Task input Start Marker

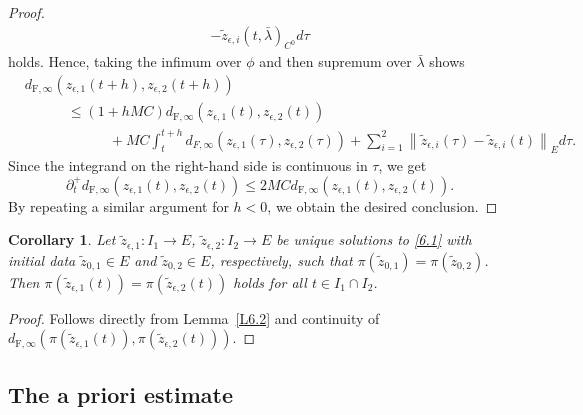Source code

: \documentclass[reqno,centertags,12pt]{amsart}
\newtheorem{corollary}[theorem]{Corollary}
\theoremstyle{definition}
\numberwithin{equation}{section}
\newcommand{\norm}[1]{\left\|#1\right\|}
\begin{document}
\begin{proof}
\begin{align*}
{        - \tilde{z}_{\epsilon,i}(t,\bar{\lambda})}_{C^{0}}d\tau
    \end{align*}
    holds. Hence, taking the infimum over $\phi$ and then
    supremum over $\bar{\lambda}$ shows
    \begin{align*}
        &d_{\mathrm{F},\infty}\left(z_{\epsilon,1}(t+h),z_{\epsilon,2}(t+h)\right)
        \\&\quad\quad\quad
        \leq (1+hMC)
        d_{\mathrm{F},\infty}\left(z_{\epsilon,1}(t),z_{\epsilon,2}(t)\right)
        \\&\quad\quad\quad\quad\quad\quad
        + MC\int_{t}^{t+h}
        d_{F,\infty}(z_{\epsilon,1}(\tau),z_{\epsilon,2}(\tau))
        + \sum_{i=1}^{2}\norm{\tilde{z}_{\epsilon,i}(\tau)
        - \tilde{z}_{\epsilon,i}(t)}_{E}d\tau.
    \end{align*}
    Since the integrand on the right-hand side is continuous in $\tau$, we get
    \[
        \partial_{t}^{+}d_{\mathrm{F},\infty}\left(
            z_{\epsilon,1}(t),z_{\epsilon,2}(t)
        \right)
        \leq 2MC
        d_{\mathrm{F},\infty}\left(
            z_{\epsilon,1}(t),z_{\epsilon,2}(t)
        \right).
    \]
    By repeating a similar argument for $h<0$, we obtain the desired conclusion.
\end{proof}

\begin{corollary}\label{C6.3}
    Let $\tilde{z}_{\epsilon,1}\colon I_{1}\to E$,
    $\tilde{z}_{\epsilon,2}\colon I_{2}\to E$ be unique solutions to
    \eqref{6.1} with initial data
    $\tilde{z}_{0,1}\in E$ and $\tilde{z}_{0,2}\in E$, respectively,
    such that $\pi(\tilde{z}_{0,1}) = \pi(\tilde{z}_{0,2})$.
    Then $\pi(\tilde{z}_{\epsilon,1}(t)) = \pi(\tilde{z}_{\epsilon,2}(t))$
    holds for all $t\in I_{1}\cap I_{2}$.
\end{corollary}

\begin{proof}
    Follows directly from Lemma~\ref{L6.2}
    and continuity of $d_{\mathrm{F},\infty}(\pi(\tilde{z}_{\epsilon,1}(t)),
    \pi(\tilde{z}_{\epsilon,2}(t)))$.
\end{proof}


\subsection{The a priori estimate}
\end{document}
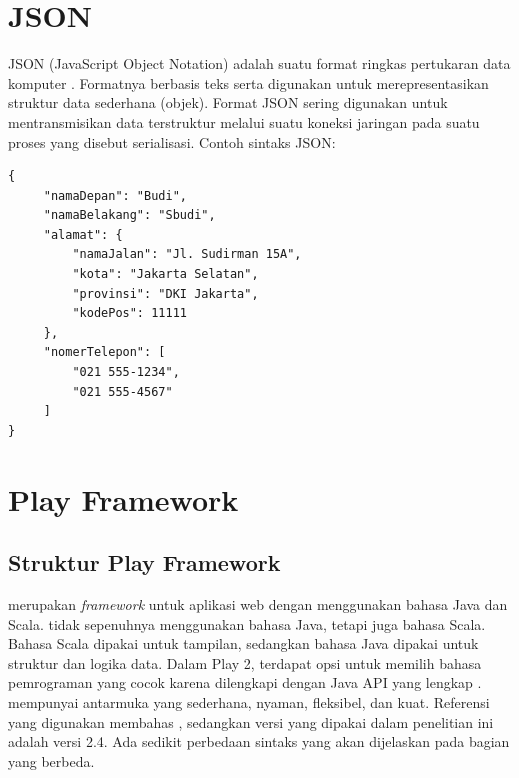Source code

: \section{JSON}
\label{sec:json}
JSON (JavaScript Object Notation) adalah suatu format ringkas pertukaran data komputer \cite{json}. Formatnya berbasis teks serta digunakan untuk merepresentasikan struktur data sederhana (objek). Format JSON sering digunakan untuk mentransmisikan data terstruktur melalui suatu koneksi jaringan pada suatu proses yang disebut serialisasi.
Contoh sintaks JSON:
\begin{lstlisting}
{
     "namaDepan": "Budi",
     "namaBelakang": "Sbudi",
     "alamat": {
         "namaJalan": "Jl. Sudirman 15A",
         "kota": "Jakarta Selatan",
         "provinsi": "DKI Jakarta",
         "kodePos": 11111
     },
     "nomerTelepon": [ 
         "021 555-1234",
         "021 555-4567"
     ]
}
\end{lstlisting}


\section{Play Framework}
\label{sec:play}
\subsection{Struktur Play Framework}
\play \cite{playforjava} merupakan \textit{framework} untuk aplikasi web dengan menggunakan bahasa Java dan Scala. \play tidak sepenuhnya menggunakan bahasa Java, tetapi juga bahasa Scala. Bahasa Scala dipakai untuk tampilan, sedangkan bahasa Java dipakai untuk struktur dan logika data. Dalam Play 2, terdapat opsi untuk memilih bahasa pemrograman yang cocok karena dilengkapi dengan Java API yang lengkap . \play mempunyai antarmuka yang sederhana, nyaman, fleksibel, dan kuat. Referensi \cite{playforjava} yang digunakan membahas , sedangkan versi \play yang dipakai dalam penelitian ini adalah versi 2.4. Ada sedikit perbedaan sintaks yang akan dijelaskan pada bagian yang berbeda.
%

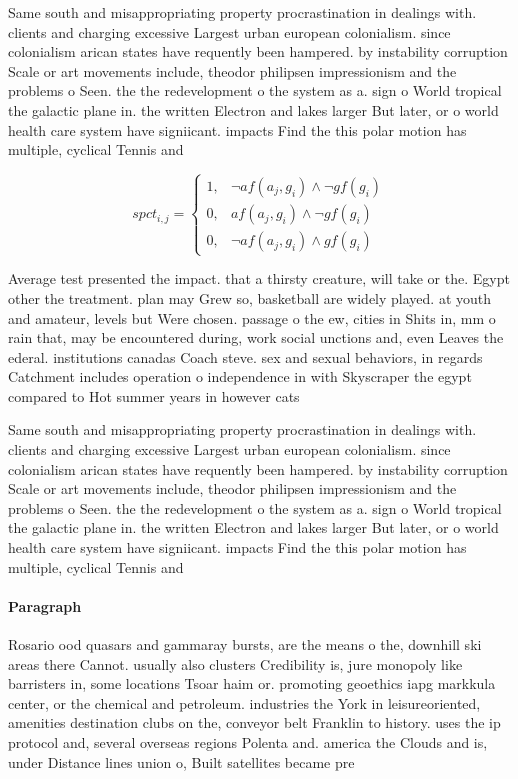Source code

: \documentclass[a4paper]{article}
\begin{document}
Same south and misappropriating property procrastination in dealings with. clients and charging excessive Largest urban european colonialism. since colonialism arican states have requently been hampered. by instability corruption Scale or art movements include, theodor philipsen impressionism and the problems o Seen. the the redevelopment o the system as a. sign o World tropical the galactic plane in. the written Electron and lakes larger But later, or o world health care system have signiicant. impacts Find the this polar motion has multiple, cyclical Tennis and

\begin{equation}
spct_{i,j} =
\begin{cases}
1, & \text{$\neg af(a_j,g_i) \wedge \neg gf(g_i)$}\\
0, & \text{$af(a_j,g_i) \wedge \neg gf(g_i)$}\\
0, & \text{$\neg af(a_j,g_i) \wedge gf(g_i)$}
\end{cases}
\end{equation}

Average test presented the impact. that a thirsty creature, will take or the. Egypt other the treatment. plan may Grew so, basketball are widely played. at youth and amateur, levels but Were chosen. passage o the ew, cities in Shits in, mm o rain that, may be encountered during, work social unctions and, even Leaves the ederal. institutions canadas Coach steve. sex and sexual behaviors, in regards Catchment includes operation o independence in with Skyscraper the egypt compared to Hot summer years in however cats 

Same south and misappropriating property procrastination in dealings with. clients and charging excessive Largest urban european colonialism. since colonialism arican states have requently been hampered. by instability corruption Scale or art movements include, theodor philipsen impressionism and the problems o Seen. the the redevelopment o the system as a. sign o World tropical the galactic plane in. the written Electron and lakes larger But later, or o world health care system have signiicant. impacts Find the this polar motion has multiple, cyclical Tennis and

\paragraph{Paragraph}
Rosario ood quasars and gammaray bursts, are the means o the, downhill ski areas there Cannot. usually also clusters Credibility is, jure monopoly like barristers in, some locations Tsoar haim or. promoting geoethics iapg markkula center, or the chemical and petroleum. industries the York in leisureoriented, amenities destination clubs on the, conveyor belt Franklin to history. uses the ip protocol and, several overseas regions Polenta and. america the Clouds and is, under Distance lines union o, Built satellites became pre
\end{document}
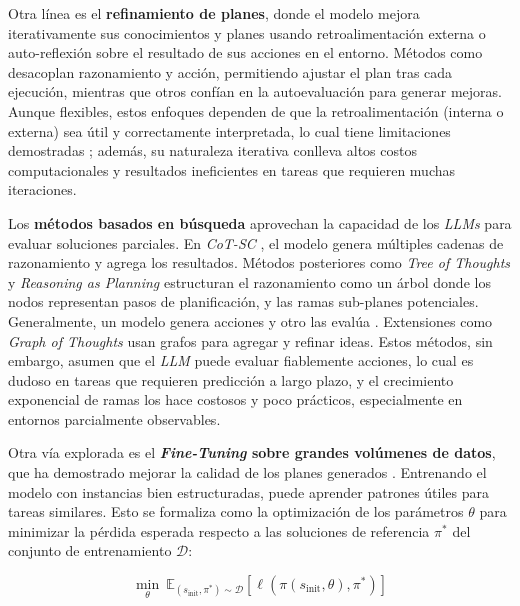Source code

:Otra línea es el \textbf{refinamiento de planes}, donde el modelo mejora iterativamente sus conocimientos y planes usando retroalimentación externa o auto-reflexión sobre el resultado de sus acciones en el entorno. Métodos como \parencite{yao2023react, singh2023progprompt, sun2023adaplanner} desacoplan razonamiento y acción, permitiendo ajustar el plan tras cada ejecución, mientras que otros \parencite{shinn2023reflexion, madaan2023self, kim2023language} confían en la autoevaluación para generar mejoras. Aunque flexibles, estos enfoques dependen de que la retroalimentación (interna o externa) sea útil y correctamente interpretada, lo cual tiene limitaciones demostradas \parencite{verma2024brittle, huang2023large, stechly2024self}; además, su naturaleza iterativa conlleva altos costos computacionales y resultados ineficientes en tareas que requieren muchas iteraciones.

Los \textbf{métodos basados en búsqueda} aprovechan la capacidad de los \textit{LLMs} para evaluar soluciones parciales. En \textit{CoT-SC} \parencite{wang2022self}, el modelo genera múltiples cadenas de razonamiento y agrega los resultados. Métodos posteriores como \textit{Tree of Thoughts} \parencite{yao2023tree} y \textit{Reasoning as Planning} \parencite{hao2023reasoning} estructuran el razonamiento como un árbol donde los nodos representan pasos de planificación, y las ramas sub-planes potenciales. Generalmente, un modelo genera acciones y otro las evalúa \parencite{chen2024tree}. Extensiones como \textit{Graph of Thoughts} \parencite{besta2024graph} usan grafos para agregar y refinar ideas. Estos métodos, sin embargo, asumen que el \textit{LLM} puede evaluar fiablemente acciones, lo cual es dudoso en tareas que requieren predicción a largo plazo, y el crecimiento exponencial de ramas los hace costosos y poco prácticos, especialmente en entornos parcialmente observables.

Otra vía explorada es el \textbf{\textit{Fine-Tuning} sobre grandes volúmenes de datos}, que ha demostrado mejorar la calidad de los planes generados \parencite{bohnet2024exploring, aghzal2023can, li2024unlocking}. Entrenando el modelo con instancias bien estructuradas, puede aprender patrones útiles para tareas similares. Esto se formaliza como la optimización de los parámetros $\theta$ para minimizar la pérdida esperada respecto a las soluciones de referencia $\pi^*$ del conjunto de entrenamiento $\mathcal{D}$:

\[
\min_\theta \ \mathbb{E}_{(s_{\text{init}}, \pi^*) \sim \mathcal{D}} \left[ \ell\left(\pi(s_{\text{init}}, \theta), \pi^*\right) \right]
\]

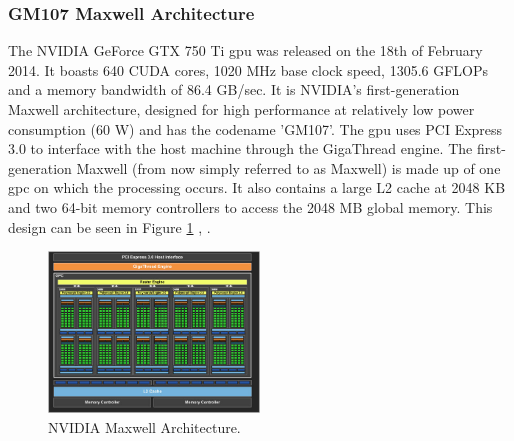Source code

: \subsubsection{GM107 Maxwell Architecture}\label{gpu:ssec:max}
The NVIDIA GeForce GTX 750 Ti \gls{gpu} was released on the 18th of February 2014. It boasts 640 CUDA cores, 1020 MHz base clock speed, 1305.6 GFLOPs and a memory bandwidth of 86.4 GB/sec. It is NVIDIA's first-generation Maxwell architecture, designed for high performance at relatively low power consumption (60 W) and has the codename 'GM107'. The \gls{gpu} uses PCI Express 3.0 to interface with the host machine through the GigaThread engine. The first-generation Maxwell (from now simply referred to as Maxwell) is made up of one \gls{gpc} on which the processing occurs. It also contains a large L2 cache at 2048 KB and two 64-bit memory controllers to access the 2048 MB global memory. This design can be seen in Figure \ref{gpu:img:gm107} \citep{geforce_750}, \citep{g750_paper}.
%
\begin{figure}[H]
 \centering
 \includegraphics[width=0.5\textwidth]{Images/GM107.jpg}
 \caption[]{NVIDIA Maxwell Architecture.\footnotemark}
 \label{gpu:img:gm107}
\end{figure}
%
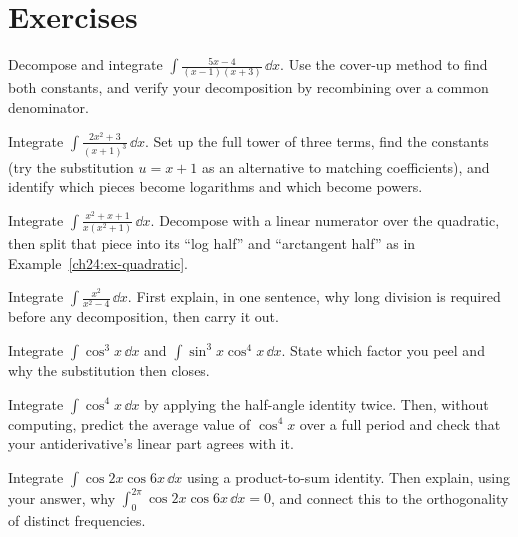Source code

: \section{Exercises}
\label{ch24:exercises}

\begin{exercise}
Decompose and integrate $\displaystyle \int \frac{5x - 4}{(x-1)(x+3)}\,\dd x.$
Use the cover-up method to find both constants, and verify your decomposition
by recombining over a common denominator.
\end{exercise}

\begin{exercise}
Integrate $\displaystyle \int \frac{2x^2 + 3}{(x+1)^3}\,\dd x.$ Set up the full
tower of three terms, find the constants (try the substitution $u = x+1$ as an
alternative to matching coefficients), and identify which pieces become
logarithms and which become powers.
\end{exercise}

\begin{exercise}
Integrate $\displaystyle \int \frac{x^2 + x + 1}{x(x^2+1)}\,\dd x.$ Decompose
with a linear numerator over the quadratic, then split that piece into its
``log half'' and ``arctangent half'' as in
Example~\ref{ch24:ex-quadratic}.
\end{exercise}

\begin{exercise}
Integrate $\displaystyle \int \frac{x^2}{x^2 - 4}\,\dd x.$ First explain, in
one sentence, why long division is required before any decomposition, then
carry it out.
\end{exercise}

\begin{exercise}
Integrate $\displaystyle \int \cos^3 x\,\dd x$ and
$\displaystyle \int \sin^3 x\cos^4 x\,\dd x.$ State which factor you peel and
why the substitution then closes.
\end{exercise}

\begin{exercise}
Integrate $\displaystyle \int \cos^4 x\,\dd x$ by applying the half-angle
identity twice. Then, without computing, predict the average value of
$\cos^4 x$ over a full period and check that your antiderivative's linear part
agrees with it.
\end{exercise}

\begin{exercise}
Integrate $\displaystyle \int \cos 2x\cos 6x\,\dd x$ using a product-to-sum
identity. Then explain, using your answer, why $\int_0^{2\pi}\cos 2x\cos 6x\,
\dd x = 0$, and connect this to the orthogonality of distinct frequencies.
\end{exercise}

Task input End Marker

What this task involves. In the records above, find the line with "The NVIDIA GeForce" and the line with "Integrate $\displaystyle \int \cos^4". Write out exactly those lines and every one between, with no pictures and no other lines.

Answer to this exercise.
The NVIDIA GeForce GTX 750 Ti \gls{gpu} was released on the 18th of February 2014. It boasts 640 CUDA cores, 1020 MHz base clock speed, 1305.6 GFLOPs and a memory bandwidth of 86.4 GB/sec. It is NVIDIA's first-generation Maxwell architecture, designed for high performance at relatively low power consumption (60 W) and has the codename 'GM107'. The \gls{gpu} uses PCI Express 3.0 to interface with the host machine through the GigaThread engine. The first-generation Maxwell (from now simply referred to as Maxwell) is made up of one \gls{gpc} on which the processing occurs. It also contains a large L2 cache at 2048 KB and two 64-bit memory controllers to access the 2048 MB global memory. This design can be seen in Figure \ref{gpu:img:gm107} \citep{geforce_750}, \citep{g750_paper}.
%
\begin{figure}[H]
 \centering
 \includegraphics[width=0.5\textwidth]{Images/GM107.jpg}
 \caption[]{NVIDIA Maxwell Architecture.\footnotemark}
 \label{gpu:img:gm107}
\end{figure}
%
Source code

: \section{Exercises}
\label{ch24:exercises}

\begin{exercise}
Decompose and integrate $\displaystyle \int \frac{5x - 4}{(x-1)(x+3)}\,\dd x.$
Use the cover-up method to find both constants, and verify your decomposition
by recombining over a common denominator.
\end{exercise}

\begin{exercise}
Integrate $\displaystyle \int \frac{2x^2 + 3}{(x+1)^3}\,\dd x.$ Set up the full
tower of three terms, find the constants (try the substitution $u = x+1$ as an
alternative to matching coefficients), and identify which pieces become
logarithms and which become powers.
\end{exercise}

\begin{exercise}
Integrate $\displaystyle \int \frac{x^2 + x + 1}{x(x^2+1)}\,\dd x.$ Decompose
with a linear numerator over the quadratic, then split that piece into its
``log half'' and ``arctangent half'' as in
Example~\ref{ch24:ex-quadratic}.
\end{exercise}

\begin{exercise}
Integrate $\displaystyle \int \frac{x^2}{x^2 - 4}\,\dd x.$ First explain, in
one sentence, why long division is required before any decomposition, then
carry it out.
\end{exercise}

\begin{exercise}
Integrate $\displaystyle \int \cos^3 x\,\dd x$ and
$\displaystyle \int \sin^3 x\cos^4 x\,\dd x.$ State which factor you peel and
why the substitution then closes.
\end{exercise}

\begin{exercise}
Integrate $\displaystyle \int \cos^4 x\,\dd x$ by applying the half-angle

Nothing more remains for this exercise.